Randell Mills is the founder and CEO of Brilliant Light Power. He derived a grand unified theory of physics, and set about pursuing the energy applications of one of its implications: the existence of fractional energy states below the putative ground state of the bound hydrogen atom electron. I studied his book intently as a twenty-something, unlike most fringe researchers his work hangs together. He is able to talk extemporaneously about a broad set of topics and retains a vast trove of detail. Much like Stephen Wolfram’s A New Kind of Science, Mill’s GUT-CQM is heavily cross-referenced, forming an interconnected rubric. The Neuromythograph takes this one step further, by dispensing with the book altogether and focusing on modeling a dense semantic network.

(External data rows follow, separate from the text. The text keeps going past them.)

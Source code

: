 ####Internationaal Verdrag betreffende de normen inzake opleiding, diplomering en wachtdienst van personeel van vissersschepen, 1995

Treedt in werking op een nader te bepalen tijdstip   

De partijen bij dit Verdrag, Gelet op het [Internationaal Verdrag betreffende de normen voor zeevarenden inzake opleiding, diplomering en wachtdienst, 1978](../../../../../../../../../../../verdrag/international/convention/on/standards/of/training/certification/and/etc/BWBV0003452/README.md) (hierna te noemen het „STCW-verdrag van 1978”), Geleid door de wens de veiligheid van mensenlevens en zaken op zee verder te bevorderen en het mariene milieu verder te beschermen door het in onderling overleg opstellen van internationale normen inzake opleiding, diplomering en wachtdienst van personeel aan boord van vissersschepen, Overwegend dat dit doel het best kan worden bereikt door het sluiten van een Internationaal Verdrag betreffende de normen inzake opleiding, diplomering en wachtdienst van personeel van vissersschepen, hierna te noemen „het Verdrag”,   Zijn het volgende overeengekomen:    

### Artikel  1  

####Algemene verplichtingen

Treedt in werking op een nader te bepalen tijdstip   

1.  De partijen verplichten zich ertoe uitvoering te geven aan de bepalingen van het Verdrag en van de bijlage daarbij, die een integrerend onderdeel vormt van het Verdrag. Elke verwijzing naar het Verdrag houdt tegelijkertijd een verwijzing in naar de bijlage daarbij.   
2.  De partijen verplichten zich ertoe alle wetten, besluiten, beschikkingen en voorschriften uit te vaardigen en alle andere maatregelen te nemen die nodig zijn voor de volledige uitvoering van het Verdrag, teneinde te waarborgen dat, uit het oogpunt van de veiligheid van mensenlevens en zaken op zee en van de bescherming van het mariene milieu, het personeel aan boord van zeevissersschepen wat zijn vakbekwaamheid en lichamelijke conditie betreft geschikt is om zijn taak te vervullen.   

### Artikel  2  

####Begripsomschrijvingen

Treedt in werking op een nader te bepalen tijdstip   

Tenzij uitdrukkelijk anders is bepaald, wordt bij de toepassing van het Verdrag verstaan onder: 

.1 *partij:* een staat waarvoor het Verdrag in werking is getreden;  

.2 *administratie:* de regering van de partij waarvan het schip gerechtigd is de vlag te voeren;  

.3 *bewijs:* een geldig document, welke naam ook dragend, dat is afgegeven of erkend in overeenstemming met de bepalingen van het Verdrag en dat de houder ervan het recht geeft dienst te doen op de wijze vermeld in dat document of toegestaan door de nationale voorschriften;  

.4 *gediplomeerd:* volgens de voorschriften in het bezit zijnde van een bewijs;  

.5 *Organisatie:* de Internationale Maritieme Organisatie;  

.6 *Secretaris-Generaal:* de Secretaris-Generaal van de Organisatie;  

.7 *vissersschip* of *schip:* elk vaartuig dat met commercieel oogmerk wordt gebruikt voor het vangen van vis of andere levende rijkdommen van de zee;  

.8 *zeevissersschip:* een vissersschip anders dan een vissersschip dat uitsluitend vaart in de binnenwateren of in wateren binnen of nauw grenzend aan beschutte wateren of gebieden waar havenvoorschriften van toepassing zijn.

Mills also described and patented an artificial intelligence scheme that coded information as “Fourier strings”–ensembles of Fourier components convoluted together to store and retrieve information. The general idea that the brain uses the Fourier transform has independently come up in neuroscience many times since. Mills’ particular scheme still influences me.

Most importantly, Mills has doggedly climbed a wall of skepticism over thirty years, and I am convinced that he will be proven right in the end. Why? Because I read his book, I read quantum theory books, I read all the criticisms of Mills’ detractors, and I see what Mills sees that very few others can see.

Jordan Peterson

The demand for and defamation campaign against Jordan Peterson made an impression upon me. There is clearly demand for spiritual information centered in something besides critical theory, but the price to be paid in the current vicious public discourse environment in the United States is high.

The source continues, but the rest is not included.